The second oldest Mizoguchi movie I could see is “White Threads of the Cascade” (also called “The Water Magician”) made in 1933. Like “Tokyo March” it is a silent movie, but Japanese silent movies weren’t all silent, they were told by a benshi who slips into the characters and speaks their roles. Some of the benshi became quite famous and people went to see the same movie several times to hear different benshi. They played a crucial part in interpreting the movie and providing the right atmosphere to the scenes. Due to the poor quality of film material in those days, interpretation was important and could lead to striking differences. I could notice that in “White Threads of the Cascade”. Towards the end of the movie, there is a scene were Shiraito, the main character of this movie visits the house of her lover. For some reason the police is searching for her and in the version I saw the benshi interpreted the shadows on a screen as policemen coming for her, while I read in a review that it was Shiraito’s lover coming back home. Shiraito is hiding in the next scene and with each interpretation we get a different impression of Shiraito’s behavior. It is only reasonable to hide from the police, but why should she hide from her lover she had come to see? So the first interpretation would be natural and the second leaves some question marks, but neither is wrong.
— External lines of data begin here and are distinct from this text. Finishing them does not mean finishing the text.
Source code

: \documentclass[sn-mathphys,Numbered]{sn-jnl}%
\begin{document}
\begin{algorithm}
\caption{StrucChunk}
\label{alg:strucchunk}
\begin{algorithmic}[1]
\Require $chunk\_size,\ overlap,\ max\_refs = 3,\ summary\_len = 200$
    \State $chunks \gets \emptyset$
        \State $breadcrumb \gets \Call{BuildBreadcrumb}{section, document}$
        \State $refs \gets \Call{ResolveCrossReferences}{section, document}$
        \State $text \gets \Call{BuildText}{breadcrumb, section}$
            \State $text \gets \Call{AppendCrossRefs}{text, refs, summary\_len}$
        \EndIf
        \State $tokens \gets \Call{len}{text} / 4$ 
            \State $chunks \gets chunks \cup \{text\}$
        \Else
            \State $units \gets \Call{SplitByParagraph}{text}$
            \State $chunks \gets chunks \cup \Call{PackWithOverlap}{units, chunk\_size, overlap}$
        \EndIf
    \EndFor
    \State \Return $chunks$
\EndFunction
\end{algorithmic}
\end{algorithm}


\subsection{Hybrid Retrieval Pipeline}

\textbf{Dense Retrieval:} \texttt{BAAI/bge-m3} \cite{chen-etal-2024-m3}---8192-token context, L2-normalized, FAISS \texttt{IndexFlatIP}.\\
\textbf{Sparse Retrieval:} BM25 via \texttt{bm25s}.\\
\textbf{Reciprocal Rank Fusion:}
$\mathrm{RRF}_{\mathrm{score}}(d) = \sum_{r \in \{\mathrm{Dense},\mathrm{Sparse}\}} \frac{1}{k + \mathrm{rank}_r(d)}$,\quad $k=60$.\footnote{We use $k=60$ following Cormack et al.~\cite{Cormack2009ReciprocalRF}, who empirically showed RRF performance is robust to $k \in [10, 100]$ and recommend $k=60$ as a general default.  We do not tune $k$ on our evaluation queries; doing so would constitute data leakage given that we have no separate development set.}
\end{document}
Anyways, what has led poor Shiraito to a situation where she has to hide from the police? We get introduced to her as an independent woman and a famous artist from a circus troupe named after her. They travel around with their show which is very popular in summer because of Shiraito’s water magic. As she rides in a carriage she falls in love with Kinya, who takes her back on a horse after his carriage breaks.

Eventually, the two meet again on a moonlit night and chat. Kinya tells Shiraito that he has lost his parents and now has to earn his living as a coachman although he wishes to become a lawyer. Shiraito then decides to pay his studies at Tokyo and asks him to become a great lawyer so that they can live together. Therefore, Kinya moves to Tokyo and starts studying while Shiraito continues traveling with the show and sends letters with money to Kinya regularly.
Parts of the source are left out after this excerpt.